HALIFAX — As any parent knows, sometimes trying to do right by everyone in a delicate situation can lead to further complications.
Astral Drive Elementary school, in Cole Harbour, Nova Scotia has landed in such a predicament.
To keep pace with the changing composition of its’ families, the school decided to forego Mother’s Day and Father’s Day activities, in favour of “Family Day”.
But, many families in Cole Harbour don’t like the new policy.
More than 400 people have signed a petition, demanding the school re-instate Mother’s and Father’s Day activities (which usually consist of school-children making crafts and cards to bring home).
One of the petition leaders, Heather Bruce, is a single mother, who says the change is disheartening.
“My son, this year was the first year in six years I didn’t receive a card from him because there’s no-one else telling him that that it’s Mother’s Day. Those things are important to teach our kids. To honour, respect their parents and they get that from school, sometimes.”
Her 11-year-old son, Ben, says he agrees.
“I’ve been doing it since I can remember. I’ve done it all the years in school, so, it’s really important to me,” said the grade five student, as his mother watched encouragingly in their living room.
The catalyst for the change was a female student, whose parents are lesbians.
She expressed discomfort at sitting through Father’s Day activities,
In a statement, the parents of the student suggest opponents are upset, not because their children are missing out, but because they are “losing something for themselves.”

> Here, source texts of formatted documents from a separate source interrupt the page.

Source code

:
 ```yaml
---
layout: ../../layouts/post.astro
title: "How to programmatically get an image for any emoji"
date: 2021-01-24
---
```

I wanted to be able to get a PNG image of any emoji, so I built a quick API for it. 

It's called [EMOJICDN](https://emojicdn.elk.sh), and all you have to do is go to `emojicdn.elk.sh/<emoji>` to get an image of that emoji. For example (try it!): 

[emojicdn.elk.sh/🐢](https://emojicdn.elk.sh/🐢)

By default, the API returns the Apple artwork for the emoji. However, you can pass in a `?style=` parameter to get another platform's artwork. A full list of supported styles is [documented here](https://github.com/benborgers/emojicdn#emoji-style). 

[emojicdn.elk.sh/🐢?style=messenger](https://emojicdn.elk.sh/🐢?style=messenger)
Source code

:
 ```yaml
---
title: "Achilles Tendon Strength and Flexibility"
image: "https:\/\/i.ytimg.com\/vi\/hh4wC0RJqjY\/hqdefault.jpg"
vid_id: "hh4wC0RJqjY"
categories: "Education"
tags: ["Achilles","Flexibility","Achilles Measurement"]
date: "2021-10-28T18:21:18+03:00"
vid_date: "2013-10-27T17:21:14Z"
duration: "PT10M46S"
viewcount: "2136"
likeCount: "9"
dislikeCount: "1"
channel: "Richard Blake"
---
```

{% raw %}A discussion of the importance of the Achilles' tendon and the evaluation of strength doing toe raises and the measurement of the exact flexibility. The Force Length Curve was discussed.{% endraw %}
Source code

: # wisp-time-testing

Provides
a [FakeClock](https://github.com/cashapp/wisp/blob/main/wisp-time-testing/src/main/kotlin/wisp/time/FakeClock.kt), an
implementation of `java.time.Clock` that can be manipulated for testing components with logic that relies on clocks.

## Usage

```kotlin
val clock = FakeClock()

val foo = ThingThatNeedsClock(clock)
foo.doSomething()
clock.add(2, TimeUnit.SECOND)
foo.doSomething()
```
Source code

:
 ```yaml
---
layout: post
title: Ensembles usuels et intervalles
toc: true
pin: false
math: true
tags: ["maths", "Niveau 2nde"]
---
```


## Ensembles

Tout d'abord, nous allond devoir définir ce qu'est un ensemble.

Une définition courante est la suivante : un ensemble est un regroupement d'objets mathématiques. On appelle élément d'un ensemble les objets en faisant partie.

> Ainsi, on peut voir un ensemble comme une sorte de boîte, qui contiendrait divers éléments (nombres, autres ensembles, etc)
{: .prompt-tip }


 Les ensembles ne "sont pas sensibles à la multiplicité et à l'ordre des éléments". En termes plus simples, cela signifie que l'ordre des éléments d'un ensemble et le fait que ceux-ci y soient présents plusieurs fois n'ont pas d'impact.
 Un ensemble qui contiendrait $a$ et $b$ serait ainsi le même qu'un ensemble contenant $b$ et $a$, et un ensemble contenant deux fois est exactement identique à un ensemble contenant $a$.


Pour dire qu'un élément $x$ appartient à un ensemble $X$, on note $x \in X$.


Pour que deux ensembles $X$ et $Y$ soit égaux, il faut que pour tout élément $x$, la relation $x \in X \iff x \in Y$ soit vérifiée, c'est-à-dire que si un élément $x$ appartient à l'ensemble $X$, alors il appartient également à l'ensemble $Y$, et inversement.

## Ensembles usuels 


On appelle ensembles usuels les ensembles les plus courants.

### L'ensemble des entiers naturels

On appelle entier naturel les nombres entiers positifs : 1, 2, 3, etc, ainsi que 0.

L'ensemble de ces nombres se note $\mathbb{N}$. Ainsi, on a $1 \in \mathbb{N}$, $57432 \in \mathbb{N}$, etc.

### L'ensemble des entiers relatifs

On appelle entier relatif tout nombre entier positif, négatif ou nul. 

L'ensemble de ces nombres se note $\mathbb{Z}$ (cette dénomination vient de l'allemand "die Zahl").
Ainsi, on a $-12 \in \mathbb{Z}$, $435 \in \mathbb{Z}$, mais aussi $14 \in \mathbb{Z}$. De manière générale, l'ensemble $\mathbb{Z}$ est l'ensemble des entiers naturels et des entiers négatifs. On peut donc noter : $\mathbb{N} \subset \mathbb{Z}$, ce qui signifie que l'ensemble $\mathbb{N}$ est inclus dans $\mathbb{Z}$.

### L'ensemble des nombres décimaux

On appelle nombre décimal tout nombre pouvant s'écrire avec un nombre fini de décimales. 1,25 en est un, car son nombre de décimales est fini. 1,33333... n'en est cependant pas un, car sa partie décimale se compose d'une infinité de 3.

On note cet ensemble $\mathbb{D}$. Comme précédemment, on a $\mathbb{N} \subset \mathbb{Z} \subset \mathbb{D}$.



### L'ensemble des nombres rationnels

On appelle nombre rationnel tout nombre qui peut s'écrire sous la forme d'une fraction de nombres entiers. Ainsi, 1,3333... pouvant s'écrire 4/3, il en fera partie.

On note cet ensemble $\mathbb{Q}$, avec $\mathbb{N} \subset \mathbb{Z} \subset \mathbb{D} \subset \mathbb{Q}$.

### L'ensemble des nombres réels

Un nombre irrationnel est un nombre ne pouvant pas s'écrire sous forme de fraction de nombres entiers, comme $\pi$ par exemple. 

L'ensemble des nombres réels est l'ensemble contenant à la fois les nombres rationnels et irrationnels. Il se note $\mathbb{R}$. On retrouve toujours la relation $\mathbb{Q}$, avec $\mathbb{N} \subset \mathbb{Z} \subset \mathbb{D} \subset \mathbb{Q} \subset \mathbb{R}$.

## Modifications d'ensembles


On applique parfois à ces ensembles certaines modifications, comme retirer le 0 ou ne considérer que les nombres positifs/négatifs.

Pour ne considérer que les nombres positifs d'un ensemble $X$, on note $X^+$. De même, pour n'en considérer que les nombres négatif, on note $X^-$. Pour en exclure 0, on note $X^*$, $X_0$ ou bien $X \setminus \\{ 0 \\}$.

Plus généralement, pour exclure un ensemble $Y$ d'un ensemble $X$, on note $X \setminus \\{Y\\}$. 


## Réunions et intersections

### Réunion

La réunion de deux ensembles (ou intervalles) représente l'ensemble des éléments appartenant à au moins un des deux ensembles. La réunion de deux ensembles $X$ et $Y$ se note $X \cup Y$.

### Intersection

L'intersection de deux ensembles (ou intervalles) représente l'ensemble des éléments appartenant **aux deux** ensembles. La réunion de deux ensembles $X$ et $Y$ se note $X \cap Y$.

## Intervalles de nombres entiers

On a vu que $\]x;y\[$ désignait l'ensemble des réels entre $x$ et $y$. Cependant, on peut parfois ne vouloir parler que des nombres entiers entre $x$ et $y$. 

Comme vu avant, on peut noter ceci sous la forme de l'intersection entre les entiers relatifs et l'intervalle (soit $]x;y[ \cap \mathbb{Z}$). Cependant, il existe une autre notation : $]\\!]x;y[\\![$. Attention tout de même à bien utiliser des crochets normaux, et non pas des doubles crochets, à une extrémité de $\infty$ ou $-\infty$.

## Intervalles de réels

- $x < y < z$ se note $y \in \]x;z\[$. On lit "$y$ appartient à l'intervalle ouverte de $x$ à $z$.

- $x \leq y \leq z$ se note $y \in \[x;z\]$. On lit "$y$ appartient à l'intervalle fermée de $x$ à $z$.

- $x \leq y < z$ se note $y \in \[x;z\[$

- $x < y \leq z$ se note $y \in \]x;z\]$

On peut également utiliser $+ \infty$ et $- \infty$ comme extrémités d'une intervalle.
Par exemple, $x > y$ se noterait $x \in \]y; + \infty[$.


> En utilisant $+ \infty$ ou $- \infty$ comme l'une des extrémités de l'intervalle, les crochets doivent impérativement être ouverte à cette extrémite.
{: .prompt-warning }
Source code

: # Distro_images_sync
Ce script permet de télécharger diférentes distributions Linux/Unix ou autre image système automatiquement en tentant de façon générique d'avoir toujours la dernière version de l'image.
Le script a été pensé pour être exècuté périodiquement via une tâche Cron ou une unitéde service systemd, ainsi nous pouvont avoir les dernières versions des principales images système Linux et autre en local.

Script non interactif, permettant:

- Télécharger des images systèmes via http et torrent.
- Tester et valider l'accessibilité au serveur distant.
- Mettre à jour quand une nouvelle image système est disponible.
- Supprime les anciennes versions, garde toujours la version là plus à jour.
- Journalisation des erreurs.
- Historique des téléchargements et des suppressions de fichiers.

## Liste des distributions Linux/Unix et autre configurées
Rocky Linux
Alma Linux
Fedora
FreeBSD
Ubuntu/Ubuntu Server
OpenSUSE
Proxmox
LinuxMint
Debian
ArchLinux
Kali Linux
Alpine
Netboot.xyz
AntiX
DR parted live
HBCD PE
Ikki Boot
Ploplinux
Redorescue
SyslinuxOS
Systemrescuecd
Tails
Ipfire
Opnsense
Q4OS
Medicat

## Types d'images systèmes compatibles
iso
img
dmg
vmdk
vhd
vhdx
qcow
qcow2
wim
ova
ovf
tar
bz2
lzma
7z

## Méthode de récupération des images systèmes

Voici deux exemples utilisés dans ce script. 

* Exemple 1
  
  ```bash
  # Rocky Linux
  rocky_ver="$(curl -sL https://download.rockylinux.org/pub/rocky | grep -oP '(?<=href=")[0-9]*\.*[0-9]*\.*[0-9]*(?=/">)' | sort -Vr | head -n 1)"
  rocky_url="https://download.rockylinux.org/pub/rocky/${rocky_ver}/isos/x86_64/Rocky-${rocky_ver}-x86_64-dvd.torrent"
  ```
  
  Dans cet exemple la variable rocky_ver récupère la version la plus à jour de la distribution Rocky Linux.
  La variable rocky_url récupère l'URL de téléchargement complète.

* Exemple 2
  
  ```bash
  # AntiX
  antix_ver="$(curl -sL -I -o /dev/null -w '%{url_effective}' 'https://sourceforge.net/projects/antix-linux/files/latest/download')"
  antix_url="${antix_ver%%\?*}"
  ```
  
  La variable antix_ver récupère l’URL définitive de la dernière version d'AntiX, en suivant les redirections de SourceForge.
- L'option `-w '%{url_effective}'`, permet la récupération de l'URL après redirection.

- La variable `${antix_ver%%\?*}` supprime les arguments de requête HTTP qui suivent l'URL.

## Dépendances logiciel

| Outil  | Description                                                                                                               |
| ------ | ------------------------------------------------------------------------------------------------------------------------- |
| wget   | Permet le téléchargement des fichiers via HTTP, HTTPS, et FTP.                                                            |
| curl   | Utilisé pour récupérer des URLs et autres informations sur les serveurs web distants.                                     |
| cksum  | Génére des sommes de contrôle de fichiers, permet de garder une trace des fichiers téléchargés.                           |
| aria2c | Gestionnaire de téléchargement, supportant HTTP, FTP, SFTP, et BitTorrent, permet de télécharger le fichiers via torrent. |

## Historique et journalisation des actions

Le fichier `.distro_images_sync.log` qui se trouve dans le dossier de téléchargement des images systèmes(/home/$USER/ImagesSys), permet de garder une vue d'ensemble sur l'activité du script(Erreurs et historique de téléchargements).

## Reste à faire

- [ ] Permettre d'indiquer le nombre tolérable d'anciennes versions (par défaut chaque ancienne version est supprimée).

But, Jill Wournell, who resigned from the school’s parent-teacher organization over the dispute, disagrees.
“For me, Mother’s Day and Father’s Day isn’t about being the star of a day, it’s about your children not looking at themselves as the main person in the story.”
The petition calls for a policy reversal by tomorrow, when students would normally celebrate Father’s Day, which falls on Sunday.
A phone message, sent to parents by school principal Ruth Bond last night, makes no such promise.
But, Bond does suggest the policy will be reconsidered for the next school year, which begins in September.
“It was never our intention to hurt the feeling of our parents and guardians. Our intention has always been and always will be to have all students feel safe and accepted. If we have done that in a way that has not honoured the community, we apologize.”
Bond says school officials have “heard the voice of the community, and take your concerns and comments seriously”.
And, that “in the 2013-2014 school year, students will be presented with opportunities to recognize these special days.”
In response, Heather Bruce says the school is “still not recognizing Father’s Day this week and that is what the petition asked for”.
Although the message seems to represent “progress as far as next year goes,” Bruce says she’s asking for clarification, before deciding whether to let the issue go.
With middle ground in an emotional dispute proving to be elusive, some other parents seem to have found it.
James Vanderlinden, who has two children attending Astral Drive Elementary, suggests the controversy is more trouble than it’s worth.
“To me, it’s a weekend celebration. We do our own thing at home and I think, like every family, would like to do the same thing. And, so what the school does, it doesn’t really matter.”